* EXERCISE DESCRIPTION
Among the lines of the listing below, retype exactly those from the one containing "protéique des ." through the one containing "STOCKTON, Calif --- Work", both included. Do not include pictures.
-- INFORMATION GIVEN follows --
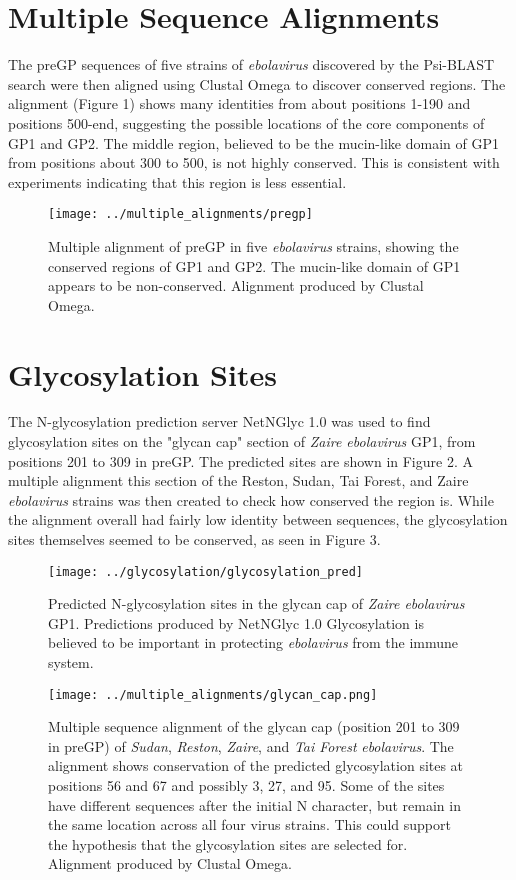 \documentclass[a4paper,12pt]{article}
\begin{document}
\section{Multiple Sequence Alignments}
The preGP sequences of five strains of \textit{ebolavirus} discovered by the Psi-BLAST search were then aligned using Clustal Omega\cite{pmid21988835} to discover conserved regions. The alignment (Figure 1) shows many identities from about positions 1-190 and positions 500-end, suggesting the possible locations of the core components of GP1 and GP2. The middle region, believed to be the mucin-like domain of GP1 from positions about 300 to 500, is not highly conserved. This is consistent with experiments indicating that this region is less essential.\cite{pmid24473128}
\begin{figure}
\texttt{[image: ../multiple\_alignments/pregp]}
\caption{Multiple alignment of preGP in five \textit{ebolavirus} strains, showing the conserved regions of GP1 and GP2. The mucin-like domain of GP1 appears to be non-conserved. Alignment produced by Clustal Omega. \cite{pmid21988835}}
\end{figure}
\section{Glycosylation Sites}
The N-glycosylation prediction server NetNGlyc 1.0 was used to find glycosylation sites on the "glycan cap" section of \textit{Zaire ebolavirus} GP1, from positions 201 to 309 in preGP. The predicted sites are shown in Figure 2. A multiple alignment this section of the Reston, Sudan, Tai Forest, and Zaire \textit{ebolavirus} strains was then created to check how conserved the region is. While the alignment overall had fairly low identity between sequences, the glycosylation sites themselves seemed to be conserved, as seen in Figure 3. \cite{netNGlyc}
\begin{figure}
\texttt{[image: ../glycosylation/glycosylation\_pred]}
\caption{Predicted N-glycosylation sites in the glycan cap of \textit{Zaire ebolavirus} GP1. Predictions produced by NetNGlyc 1.0 \cite{netNGlyc} Glycosylation is believed to be important in protecting \textit{ebolavirus} from the immune system.}
\end{figure}
\begin{figure}
\texttt{[image: ../multiple\_alignments/glycan\_cap.png]}
\caption{Multiple sequence alignment of the glycan cap (position 201 to 309 in preGP) of \textit{Sudan}, \textit{Reston}, \textit{Zaire}, and \textit{Tai Forest} \textit{ebolavirus}. The alignment shows conservation of the predicted glycosylation sites at positions 56 and 67 and possibly 3, 27, and 95. Some of the sites have different sequences after the initial N character, but remain in the same location across all four virus strains. This could support the hypothesis that the glycosylation sites are selected for. Alignment produced by Clustal Omega.\cite{pmid21988835}}
\end{figure}
\end{document}
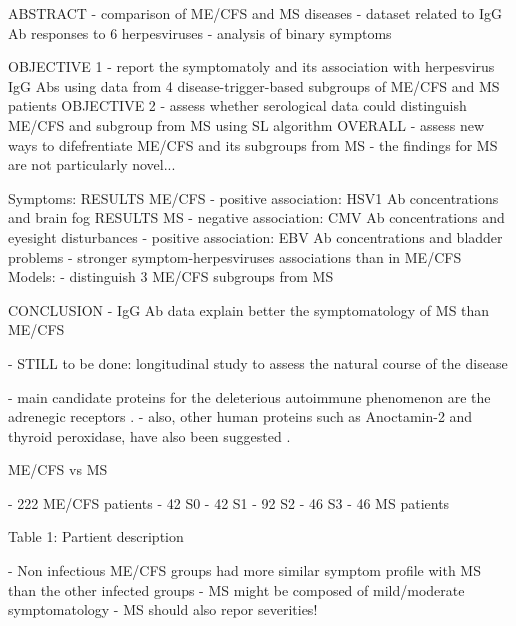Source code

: ABSTRACT
- comparison of ME/CFS and MS diseases
- dataset related to IgG Ab responses to 6 herpesviruses
- analysis of binary symptoms

OBJECTIVE 1
- report the symptomatoly and its association with herpesvirus IgG Abs using data from 4 disease-trigger-based subgroups of ME/CFS and MS patients
OBJECTIVE 2
- assess whether serological data could distinguish ME/CFS and subgroup from MS using SL algorithm
OVERALL
- assess new ways to difefrentiate ME/CFS and its subgroups from MS
- the findings for MS are not particularly novel...


Symptoms:
    RESULTS ME/CFS
    - positive association: HSV1 Ab concentrations and brain fog
    RESULTS MS
    - negative association: CMV Ab concentrations and eyesight disturbances
    - positive association: EBV Ab concentrations and bladder problems
    - stronger symptom-herpesviruses associations than in ME/CFS
Models:
    - distinguish 3 ME/CFS subgroups from MS

CONCLUSION
- IgG Ab data explain better the symptomatology of MS than ME/CFS

- STILL to be done: longitudinal study to assess the natural course of the disease




- main candidate proteins for the deleterious autoimmune phenomenon are the adrenegic receptors \citep{bynke2020AutoantibodiesBetaadrenergic, freitag2021AutoantibodiesVasoregulative, loebel2016AntibodiesAdrenergic}.
- also, other human proteins such as Anoctamin-2 and thyroid peroxidase, have also been suggested \citep{loebel2017SerologicalProfiling, sepulveda2021ImpactGenetic}.

ME/CFS vs MS \citep{loebel2017SerologicalProfiling, ramosRegulatoryNaturalKiller2016}


- 222 ME/CFS patients
    - 42 S0
    - 42 S1
    - 92 S2
    - 46 S3
- 46 MS patients

Table 1: Partient description


- Non infectious ME/CFS groups had more similar symptom profile with MS than the other infected groups
    - MS might be composed of mild/moderate symptomatology
    - MS should also repor severities!

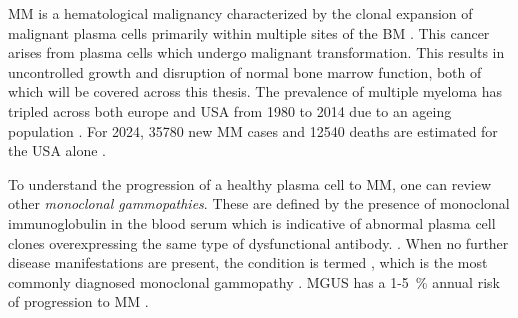 





%
\label{sec:intro_myeloma}%
\ac{MM} is a hematological malignancy characterized by the clonal expansion of
malignant plasma cells primarily within multiple sites of the \ac{BM}
\cite{yangPathogenesisTreatmentMultiple2022}. This cancer arises from plasma
cells  which undergo
malignant transformation. This results in uncontrolled growth and disruption of
normal bone marrow function, both of which will be covered across this thesis.
The prevalence of multiple myeloma has tripled across both europe and USA from
1980 to 2014 due to an ageing population
\cite{ociasTrendsHematologicalCancer2016, turessonRapidlyChangingMyeloma2018}.
For 2024, 35780 new \ac{MM} cases and 12540 deaths are estimated for the USA
alone \cite{siegelCancerStatistics20242024}.

To understand the progression of a healthy plasma cell to \ac{MM}, one can
review other \emph{monoclonal gammopathies}. These are defined by the presence
of monoclonal immunoglobulin in the blood serum which is indicative of abnormal
plasma cell clones overexpressing the same type of dysfunctional antibody.
\cite{kyleMonoclonalGammopathyUndetermined1997,
    fermandMonoclonalGammopathyClinical2018}. When no further disease manifestations
are present, the condition is termed , which is the most commonly
diagnosed monoclonal gammopathy \cite{kyleMonoclonalGammopathyUndetermined1997}.
\ac{MGUS} has a 1-\SI{5}{\percent} annual risk of progression to \ac{MM}
\cite{rajkumarInternationalMyelomaWorking2014}.

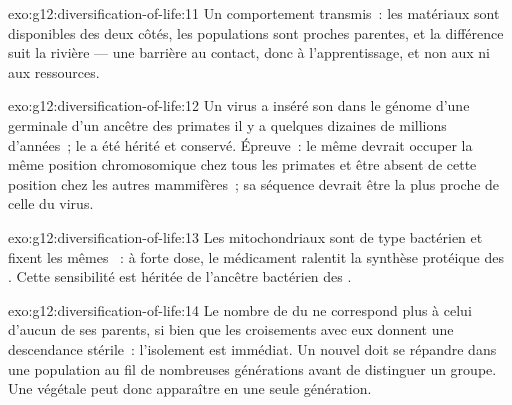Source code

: \begin{solution}{exo:g12:diversification-of-life:11}
Un comportement transmis~: les matériaux sont disponibles des deux
côtés, les populations sont proches parentes, et la différence suit la
rivière --- une barrière au contact, donc à l'apprentissage, et non aux
 ni aux ressources.
\end{solution}

\begin{solution}{exo:g12:diversification-of-life:12}
Un virus a inséré son  dans le génome d'une  germinale d'un
ancêtre des primates il y a quelques dizaines de millions d'années~; le
 a été hérité et conservé. Épreuve~: le même  devrait occuper la
même position chromosomique chez tous les primates et être absent de
cette position chez les autres mammifères~; sa séquence devrait être la
plus proche de celle du virus.
\end{solution}

\begin{solution}{exo:g12:diversification-of-life:13}
Les  mitochondriaux sont de type bactérien et fixent les mêmes
~: à forte dose, le médicament ralentit la synthèse
protéique des . Cette sensibilité est héritée de l'ancêtre
bactérien des .
\end{solution}

\begin{solution}{exo:g12:diversification-of-life:14}
Le nombre de  du  ne correspond plus à celui
d'aucun de ses parents, si bien que les croisements avec eux donnent
une descendance stérile~: l'isolement est immédiat. Un nouvel 
doit se répandre dans une population au fil de nombreuses générations
avant de distinguer un groupe. Une  végétale peut donc apparaître
en une seule génération.
\end{solution}

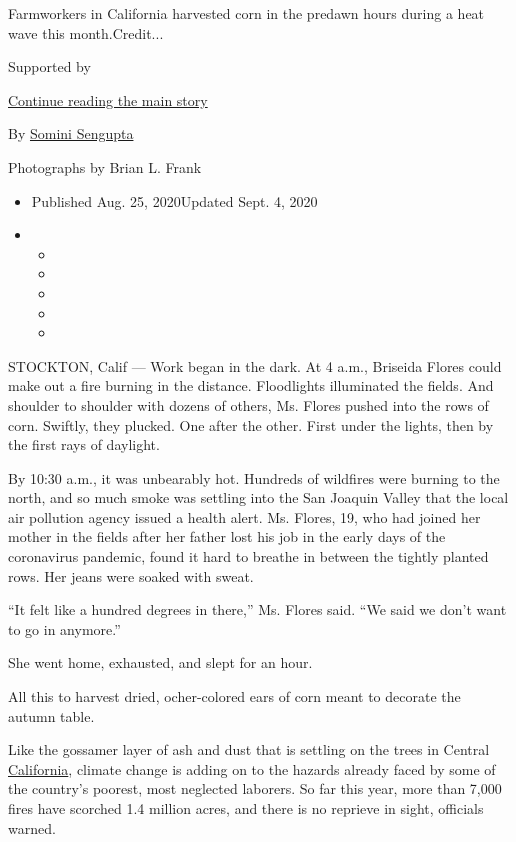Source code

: Farmworkers in California harvested corn in the predawn hours during a
heat wave this month.Credit...

Supported by

\protect\hyperlink{after-sponsor}{Continue reading the main story}

By \href{https://www.nytimes3xbfgragh.onion/by/somini-sengupta}{Somini
Sengupta}

Photographs by Brian L. Frank

\begin{itemize}
\item
  Published Aug. 25, 2020Updated Sept. 4, 2020
\item
  \begin{itemize}
  \item
  \item
  \item
  \item
  \item
  \end{itemize}
\end{itemize}

STOCKTON, Calif --- Work began in the dark. At 4 a.m., Briseida Flores
could make out a fire burning in the distance. Floodlights illuminated
the fields. And shoulder to shoulder with dozens of others, Ms. Flores
pushed into the rows of corn. Swiftly, they plucked. One after the
other. First under the lights, then by the first rays of daylight.

By 10:30 a.m., it was unbearably hot. Hundreds of wildfires were burning
to the north, and so much smoke was settling into the San Joaquin Valley
that the local air pollution agency issued a health alert. Ms. Flores,
19, who had joined her mother in the fields after her father lost his
job in the early days of the coronavirus pandemic, found it hard to
breathe in between the tightly planted rows. Her jeans were soaked with
sweat.

``It felt like a hundred degrees in there,'' Ms. Flores said. ``We said
we don't want to go in anymore.''

She went home, exhausted, and slept for an hour.

All this to harvest dried, ocher-colored ears of corn meant to decorate
the autumn table.

Like the gossamer layer of ash and dust that is settling on the trees in
Central
\href{https://www.nytimes3xbfgragh.onion/2020/09/04/us/california-heat-wave.html}{California},
climate change is adding on to the hazards already faced by some of the
country's poorest, most neglected laborers. So far this year, more than
7,000 fires have scorched 1.4 million acres, and there is no reprieve in
sight, officials warned.

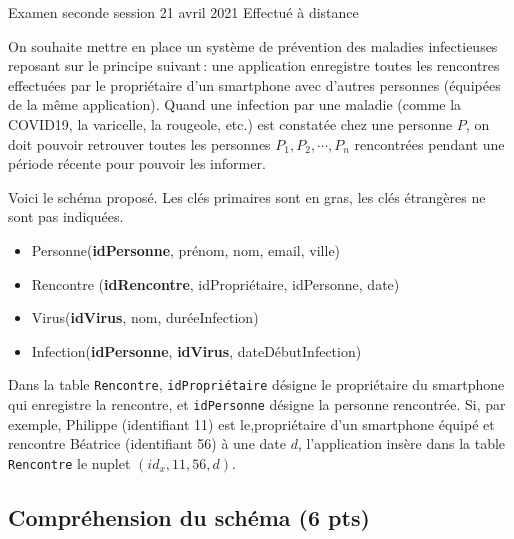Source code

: %
{Examen seconde session 21 avril 2021}%
{Effectué à distance}%


On souhaite mettre en place un système de prévention des maladies infectieuses
reposant sur le principe suivant\,: une application  
enregistre toutes les rencontres effectuées par le propriétaire
d'un smartphone avec d'autres personnes (équipées de la même application). 
Quand une infection par une maladie (comme la COVID19, la  varicelle, la rougeole, etc.)
est constatée chez une personne $P$, on doit pouvoir retrouver toutes  les
personnes $P_1, P_2, \cdots, P_n$ rencontrées pendant une période récente pour pouvoir
les informer.

Voici le schéma proposé. Les clés primaires sont en gras, les clés étrangères ne sont pas indiquées.

\begin{itemize}
\item Personne(\textbf{idPersonne},  prénom, nom, email, ville)
\item Rencontre (\textbf{idRencontre}, idPropriétaire, idPersonne, date)
\item Virus(\textbf{idVirus}, nom, duréeInfection)
\item Infection(\textbf{idPersonne}, \textbf{idVirus}, dateDébutInfection)
\end{itemize}

Dans la table \texttt{Rencontre}, \texttt{idPropriétaire} désigne le propriétaire
du smartphone qui enregistre la rencontre, et  \texttt{idPersonne} désigne
la personne rencontrée. Si, par exemple, Philippe (identifiant 11) est le,propriétaire
d'un smartphone équipé et rencontre Béatrice
(identifiant 56) à une date $d$, 
l'application insère dans la table 
\texttt{Rencontre} le nuplet 
$(id_x, 11, 56, d)$.  

\subsection*{Compréhension du schéma (6 pts)}

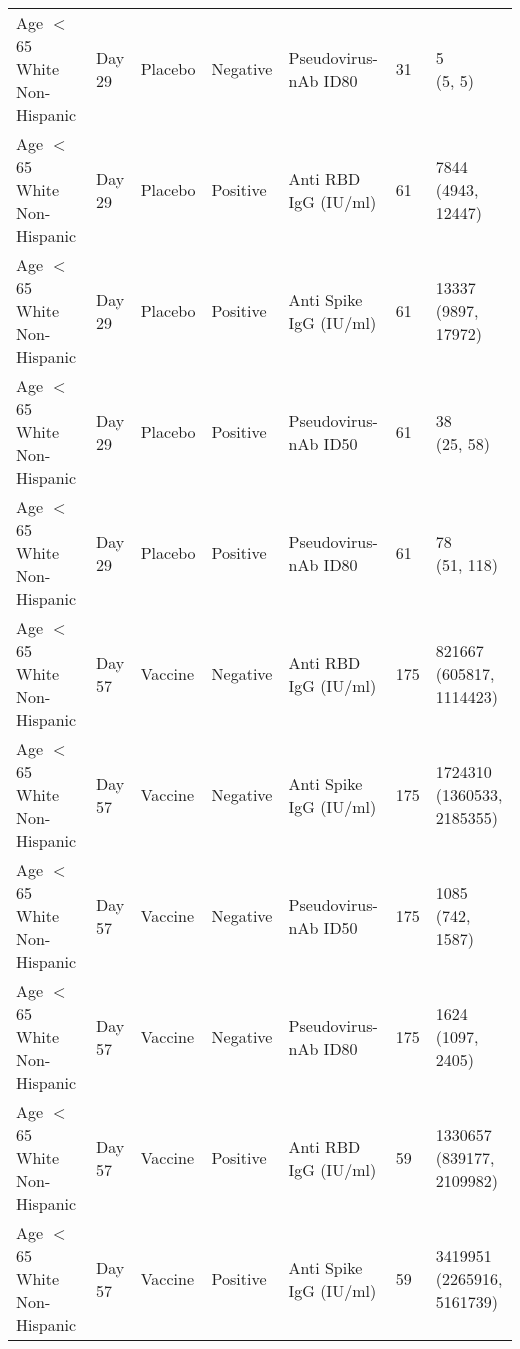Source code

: \documentclass[]{book}
\theoremstyle{definition}
\theoremstyle{definition}
\theoremstyle{definition}
\newcommand{\1}{\mathbbm{1}}
\begin{document}
\begin{landscape}
\begin{ThreePartTable}
\begin{longtable}[t]{>{\raggedright\arraybackslash}p{7cm}llllll}
\hspace{1em}Age $<$ 65 White Non-Hispanic & Day 29 & Placebo & Negative & Pseudovirus-nAb ID80 & 31 & \makecell[l]{5\\(5, 5)}\\
\hspace{1em}Age $<$ 65 White Non-Hispanic & Day 29 & Placebo & Positive & Anti RBD IgG (IU/ml) & 61 & \makecell[l]{7844\\(4943, 12447)}\\
\hspace{1em}Age $<$ 65 White Non-Hispanic & Day 29 & Placebo & Positive & Anti Spike IgG (IU/ml) & 61 & \makecell[l]{13337\\(9897, 17972)}\\
\hspace{1em}Age $<$ 65 White Non-Hispanic & Day 29 & Placebo & Positive & Pseudovirus-nAb ID50 & 61 & \makecell[l]{38\\(25, 58)}\\
\hspace{1em}Age $<$ 65 White Non-Hispanic & Day 29 & Placebo & Positive & Pseudovirus-nAb ID80 & 61 & \makecell[l]{78\\(51, 118)}\\
\hspace{1em}Age $<$ 65 White Non-Hispanic & Day 57 & Vaccine & Negative & Anti RBD IgG (IU/ml) & 175 & \makecell[l]{821667\\(605817, 1114423)}\\
\hspace{1em}Age $<$ 65 White Non-Hispanic & Day 57 & Vaccine & Negative & Anti Spike IgG (IU/ml) & 175 & \makecell[l]{1724310\\(1360533, 2185355)}\\
\hspace{1em}Age $<$ 65 White Non-Hispanic & Day 57 & Vaccine & Negative & Pseudovirus-nAb ID50 & 175 & \makecell[l]{1085\\(742, 1587)}\\
\hspace{1em}Age $<$ 65 White Non-Hispanic & Day 57 & Vaccine & Negative & Pseudovirus-nAb ID80 & 175 & \makecell[l]{1624\\(1097, 2405)}\\
\hspace{1em}Age $<$ 65 White Non-Hispanic & Day 57 & Vaccine & Positive & Anti RBD IgG (IU/ml) & 59 & \makecell[l]{1330657\\(839177, 2109982)}\\
\hspace{1em}Age $<$ 65 White Non-Hispanic & Day 57 & Vaccine & Positive & Anti Spike IgG (IU/ml) & 59 & \makecell[l]{3419951\\(2265916, 5161739)}\\

\end{longtable}
\end{ThreePartTable}
\end{landscape}
\end{document}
-- INFORMATION GIVEN concluded --
* TASK ANSWER
protéique des . Cette sensibilité est héritée de l'ancêtre
bactérien des .
\end{solution}

\begin{solution}{exo:g12:diversification-of-life:14}
Le nombre de  du  ne correspond plus à celui
d'aucun de ses parents, si bien que les croisements avec eux donnent
une descendance stérile~: l'isolement est immédiat. Un nouvel 
doit se répandre dans une population au fil de nombreuses générations
avant de distinguer un groupe. Une  végétale peut donc apparaître
en une seule génération.
\end{solution}

Source code

: Farmworkers in California harvested corn in the predawn hours during a
heat wave this month.Credit...

Supported by

\protect\hyperlink{after-sponsor}{Continue reading the main story}

By \href{https://www.nytimes3xbfgragh.onion/by/somini-sengupta}{Somini
Sengupta}

Photographs by Brian L. Frank

\begin{itemize}
\item
  Published Aug. 25, 2020Updated Sept. 4, 2020
\item
  \begin{itemize}
  \item
  \item
  \item
  \item
  \item
  \end{itemize}
\end{itemize}

STOCKTON, Calif --- Work began in the dark. At 4 a.m., Briseida Flores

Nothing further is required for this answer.